Every entry must reappear in your answer exactly as written, though its pictures must not.

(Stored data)
=== Begin Enclosure ===
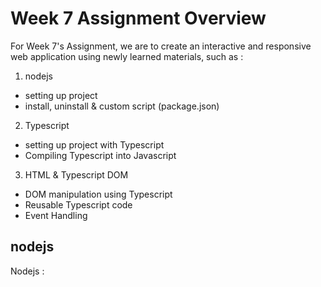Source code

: # Week 7 Assignment Overview

For Week 7's Assignment, we are to create an interactive and responsive web application using newly learned materials, such as :
1. nodejs
- setting up project
- install, uninstall & custom script (package.json)
2. Typescript 
- setting up project with Typescript
- Compiling Typescript into Javascript
3. HTML & Typescript DOM
- DOM manipulation using Typescript
- Reusable Typescript code
- Event Handling

## nodejs

Nodejs
: 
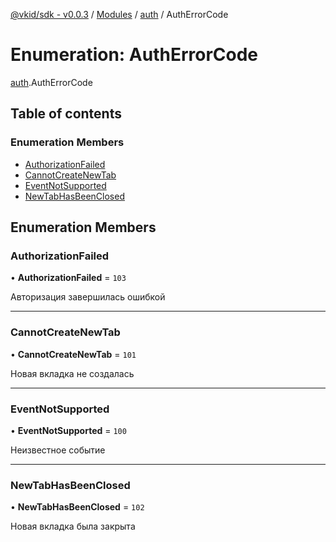 [@vkid/sdk - v0.0.3](../README.md) / [Modules](../modules.md) / [auth](../modules/auth.md) / AuthErrorCode

# Enumeration: AuthErrorCode

[auth](../modules/auth.md).AuthErrorCode

## Table of contents

### Enumeration Members

- [AuthorizationFailed](auth.AuthErrorCode.md#authorizationfailed)
- [CannotCreateNewTab](auth.AuthErrorCode.md#cannotcreatenewtab)
- [EventNotSupported](auth.AuthErrorCode.md#eventnotsupported)
- [NewTabHasBeenClosed](auth.AuthErrorCode.md#newtabhasbeenclosed)

## Enumeration Members

### AuthorizationFailed

• **AuthorizationFailed** = ``103``

Авторизация завершилась ошибкой

___

### CannotCreateNewTab

• **CannotCreateNewTab** = ``101``

Новая вкладка не создалась

___

### EventNotSupported

• **EventNotSupported** = ``100``

Неизвестное событие

___

### NewTabHasBeenClosed

• **NewTabHasBeenClosed** = ``102``

Новая вкладка была закрыта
=== End Enclosure ===
__Answer section__
Source code

: # Week 7 Assignment Overview

For Week 7's Assignment, we are to create an interactive and responsive web application using newly learned materials, such as :
1. nodejs
- setting up project
- install, uninstall & custom script (package.json)
2. Typescript 
- setting up project with Typescript
- Compiling Typescript into Javascript
3. HTML & Typescript DOM
- DOM manipulation using Typescript
- Reusable Typescript code
- Event Handling

## nodejs

Nodejs
: 
 [@vkid/sdk - v0.0.3](../README.md) / [Modules](../modules.md) / [auth](../modules/auth.md) / AuthErrorCode

# Enumeration: AuthErrorCode

[auth](../modules/auth.md).AuthErrorCode

## Table of contents

### Enumeration Members

- [AuthorizationFailed](auth.AuthErrorCode.md#authorizationfailed)
- [CannotCreateNewTab](auth.AuthErrorCode.md#cannotcreatenewtab)
- [EventNotSupported](auth.AuthErrorCode.md#eventnotsupported)
- [NewTabHasBeenClosed](auth.AuthErrorCode.md#newtabhasbeenclosed)

## Enumeration Members

### AuthorizationFailed

• **AuthorizationFailed** = ``103``

Авторизация завершилась ошибкой

___

### CannotCreateNewTab

• **CannotCreateNewTab** = ``101``

Новая вкладка не создалась

___

### EventNotSupported

• **EventNotSupported** = ``100``

Неизвестное событие

___

### NewTabHasBeenClosed

• **NewTabHasBeenClosed** = ``102``

Новая вкладка была закрыта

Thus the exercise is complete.